The American Families Plan – What You Need to Know About Estate Planning
What it May Do:
Raise capital gains taxes and end a rule that has been the cornerstone of estate planning for generations of wealthy Americans. The Biden proposal would blow up the following longstanding tax concepts:
That capital gains deserve a lower tax rate than wages.
People can inherit old assets without paying capital gains taxes.
Congress created the lower tax rate as an incentive to invest and prevent the tax code from discouraging asset sales. It is also a rough adjustment for inflation and a way to limit taxes on income already taxed at the corporate level.
Raise the top capital gains tax to 43.4% from 23.8% and taxing assets as if sold when someone dies.

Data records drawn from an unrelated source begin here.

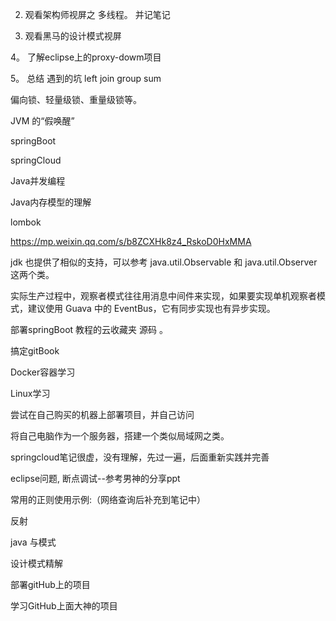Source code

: 2. 观看架构师视屏之 多线程。 并记笔记

3. 观看黑马的设计模式视屏

4。 了解eclipse上的proxy-dowm项目

5。 总结 遇到的坑 left join group  sum

偏向锁、轻量级锁、重量级锁等。

JVM 的“假唤醒”

springBoot

springCloud

Java并发编程

Java内存模型的理解

lombok

https://mp.weixin.qq.com/s/b8ZCXHk8z4_RskoD0HxMMA

jdk 也提供了相似的支持，可以参考 java.util.Observable 和 java.util.Observer 这两个类。

实际生产过程中，观察者模式往往用消息中间件来实现，如果要实现单机观察者模式，建议使用 Guava 中的 EventBus，它有同步实现也有异步实现。

部署springBoot 教程的云收藏夹 源码  。 

搞定gitBook

Docker容器学习

Linux学习

尝试在自己购买的机器上部署项目，并自己访问

将自己电脑作为一个服务器，搭建一个类似局域网之类。

springcloud笔记很虚，没有理解，先过一遍，后面重新实践并完善

eclipse问题, 断点调试--参考男神的分享ppt

常用的正则使用示例:（网络查询后补充到笔记中）

反射

java 与模式

设计模式精解

部署gitHub上的项目

学习GitHub上面大神的项目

It would claw back some benefits congress gave to slightly less wealthy millionaires who have been spared from the estate taxes but would face capital gains taxes at death.
Unrealized capital gains would not be taxed upon the owner’s death, minus a $1M per-person exemption.
Loss of some of the new owner’s stepped-up basis.
Today, people who own assets that have boomed in value – Apple stock, the family beach house, a three-generation manufacturing company – you don’t pay capital-gains taxes unless you sell. Under the Biden proposal, those unrealized gains would trigger taxes upon the owner’s death, minus $1 million per-person exemption.
More than two-thirds of all U.S. households have unrealized capital gains, according to the Federal Reserve. Some senators are balking at the impact on family-owned farms and manufacturers, who tend to be asset rich and cash poor.
Heirs historically have had to pay unrealized gains when they sell the asset and only pay tax the amount of gain (appreciation) since the prior owner’s death. This provision is known as the stepped-up basis and has been a part of the tax code since the Revenue Act of 1921. Tax attorneys warn that the loss of the stepped-up basis would turn estate planning upside down.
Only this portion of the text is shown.